Pinscreen Magic

Followed by Q&A with Special Guests

Saturday, January 26, 2019
5:30–7pm

The pinscreen instrument produces beautiful and lyrical black and white short films. This program showcases the first film produced with the pinscreen in 1933 by its creators, Alexandre Alexeïeff and Claire Parker; films made in Canada by Jacques Drouin and Michèle Lemieux; as well as the most recent pinscreen film made in 2017 by Justine Vuylsteker.

After the screening, there will be a Q&A with Alexandre Rockwell, filmmaker (In the Soup) and grandson of Alexandre Alexeïeff, filmmaker Michèle Lemieux (Here and the Great Elsewhere), and executives Jean-Baptiste Garnero and Sophie Le Tétour, Direction du patrimoine cinématographique, CNC.

En passant
Dir. Alexandre Alexeïeff, France, 1943. 1 min. B&W. No dialogue.
An animated illustration of the popular Canadian song, “And I, I fled,” sung by the Alouette quartet.

Etreintes (NY Premiere)
Dir. Justine Vuyisteker, France, 2018. 5 min 27 sec. B&W. In French.
Standing in front of an open window, a woman looks at the clouds that darken the horizon. Motionless, she struggles against the rise of her memories. Meanwhile, a body emerges from the clouds.

Le Nez
Dir. Alexandre Alexeïeff and Claire Parker, France, 1963. 11 min 22 sec. B&W. No dialogue.
A man finds a nose in his loaf of bread one morning. Based on the story by Nikolai Gogol.

Le Paysagiste
Dir. Jacques Drouin, Canada, 1976. 7 min. B&W. No dialogue.
A painter enters the surreal world of his own work. A haunting, dynamic, and magical tableau that bears the mark of the creator’s genius.

Here and the Great Elsewhere
Dir. Michèle Lemieux, Canada, 2012. 14 min. B&W. No dialogue.
From dreams to meditation, a man is suddenly dizzy as he tries to capture the meaning of the world. Surrounded by a wall, he wants to find a key which would give him access to the mysteries of the great elsewhere.

Tableaux d’une exposition
Dir. Alexandre Alexeïeff and Claire Parker, France, 1972. 10 min 20 sec.
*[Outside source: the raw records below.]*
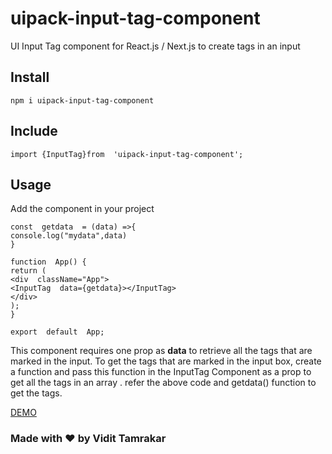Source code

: #  uipack-input-tag-component

 UI Input Tag component for React.js / Next.js to create tags in an input  

## Install
```npm i uipack-input-tag-component```


## Include

`import {InputTag}from  'uipack-input-tag-component';`

## Usage

Add the component in your project 

```
const  getdata  = (data) =>{
console.log("mydata",data)
}

function  App() {
return (
<div  className="App">
<InputTag  data={getdata}></InputTag>
</div>
);
}

export  default  App;

```
This component requires one prop as **data** to retrieve all the tags that are marked in the input.
To get the tags that are marked in the input box,  create a function and pass this function in the InputTag Component as a prop to get all the tags in an array . refer the above code and getdata() function to get the tags.

[DEMO](https://uipack-input-tag-component.netlify.app/)


### Made with ❤️ by Vidit Tamrakar
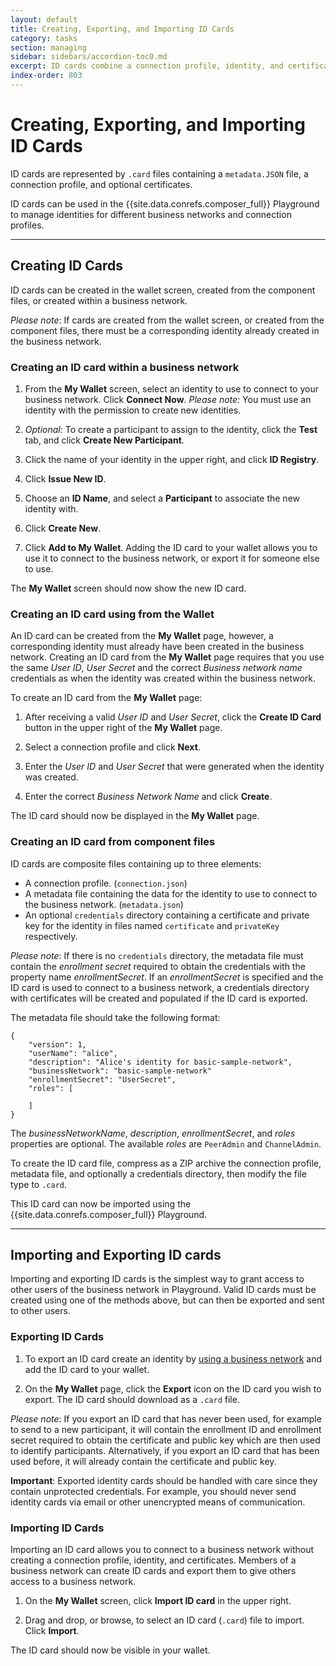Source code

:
 ```yaml
---
layout: default
title: Creating, Exporting, and Importing ID Cards
category: tasks
section: managing
sidebar: sidebars/accordion-toc0.md
excerpt: ID cards combine a connection profile, identity, and certificates to allow a connection to a business network in Hyperledger Composer Playground. ID cards can be [created, exported and imported](./id-cards-playground.html) from the **My Wallet** page in Hyperledger Composer Playground.
index-order: 803
---
```



# Creating, Exporting, and Importing ID Cards

ID cards are represented by `.card` files containing a `metadata.JSON` file, a connection profile, and optional certificates.

ID cards can be used in the {{site.data.conrefs.composer_full}} Playground to manage identities for different business networks and connection profiles.

---

## Creating ID Cards

ID cards can be created in the wallet screen, created from the component files, or created within a business network.

_Please note_: If cards are created from the wallet screen, or created from the component files, there must be a corresponding identity already created in the business network.


### Creating an ID card within a business network

1. From the **My Wallet** screen, select an identity to use to connect to your business network. Click **Connect Now**. _Please note:_ You must use an identity with the permission to create new identities.

2. _Optional_: To create a participant to assign to the identity, click the **Test** tab, and click **Create New Participant**.

3. Click the name of your identity in the upper right, and click **ID Registry**.

4. Click **Issue New ID**.

5. Choose an **ID Name**, and select a **Participant** to associate the new identity with.

6. Click **Create New**.

7. Click **Add to My Wallet**. Adding the ID card to your wallet allows you to use it to connect to the business network, or export it for someone else to use.

The **My Wallet** screen should now show the new ID card.

### Creating an ID card using from the Wallet

An ID card can be created from the **My Wallet** page, however, a corresponding identity must already have been created in the business network. Creating an ID card from the **My Wallet** page requires that you use the same _User ID_, _User Secret_ and the correct _Business network name_ credentials as when the identity was created within the business network.

To create an ID card from the **My Wallet** page:

1. After receiving a valid _User ID_ and _User Secret_, click the **Create ID Card** button in the upper right of the **My Wallet** page.

2. Select a connection profile and click **Next**.

3. Enter the _User ID_ and _User Secret_ that were generated when the identity was created.

4. Enter the correct _Business Network Name_ and click **Create**.

The ID card should now be displayed in the **My Wallet** page.


### Creating an ID card from component files

ID cards are composite files containing up to three elements:

- A connection profile. (`connection.json`)
- A metadata file containing the data for the identity to use to connect to the business network. (`metadata.json`)
- An optional `credentials` directory containing a certificate and private key for the identity in files named `certificate` and `privateKey` respectively.

_Please note_: If there is no `credentials` directory, the metadata file must contain the _enrollment secret_ required to obtain the credentials with the property name _enrollmentSecret_. If an _enrollmentSecret_ is specified and the ID card is used to connect to a business network, a credentials directory with certificates will be created and populated if the ID card is exported.

The metadata file should take the following format:

```
{
    "version": 1,
    "userName": "alice",
    "description": "Alice's identity for basic-sample-network",
    "businessNetwork": "basic-sample-network"
    "enrollmentSecret": "UserSecret",
    "roles": [

    ]
}
```

The _businessNetworkName_, _description_, _enrollmentSecret_, and _roles_ properties are optional. The available _roles_ are `PeerAdmin` and `ChannelAdmin`.

To create the ID card file, compress as a ZIP archive the connection profile, metadata file, and optionally a credentials directory, then modify the file type to `.card`.

This ID card can now be imported using the {{site.data.conrefs.composer_full}} Playground.

---

## Importing and Exporting ID cards

Importing and exporting ID cards is the simplest way to grant access to other users of the business network in Playground. Valid ID cards must be created using one of the methods above, but can then be exported and sent to other users.

### Exporting ID Cards

1. To export an ID card create an identity by [using a business network](#creating-an-id-card-within-a-business-network) and add the ID card to your wallet.

2. On the **My Wallet** page, click the **Export** icon on the ID card you wish to export. The ID card should download as a `.card` file.

_Please note_: If you export an ID card that has never been used, for example to send to a new participant, it will contain the enrollment ID and enrollment secret required to obtain the certificate and public key which are then used to identify participants. Alternatively, if you export an ID card that has been used before, it will already contain the certificate and public key.

**Important**: Exported identity cards should be handled with care since they contain unprotected credentials. For example, you should never send identity cards via email or other unencrypted means of communication.

### Importing ID Cards

Importing an ID card allows you to connect to a business network without creating a connection profile, identity, and certificates. Members of a business network can create ID cards and export them to give others access to a business network.

1. On the **My Wallet** screen, click **Import ID card** in the upper right.

2. Drag and drop, or browse, to select an ID card (`.card`) file to import. Click **Import**.

The ID card should now be visible in your wallet.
B&W. No dialogue.
Alexeïeff and Parker illustrate Modest Mussorgsky’s Pictures at an Exhibition with images inspired by the composer’s childhood.

Une leçon de chasse
Dir. Jacques Drouin, Canada, 2000. 13 min. B&W. In English.
Antoine is eager to learn about hunting, but the lesson he learns from a wise older man is not what he had expected: Antoine is left with a profound reverence for life. The film is based on Jacques Godbout’s book Une leçon de chasse.

Une nuit sur le mont chauve
Dir. Alexandre Alexeïeff and Claire Parker, France, 1933. 8 min 20 sec. B&W. No dialogue.
The very first pinscreen animation film, A Night on Bald Mountain is set to Modest Mussorsgky’s evocative tone poem of the same name.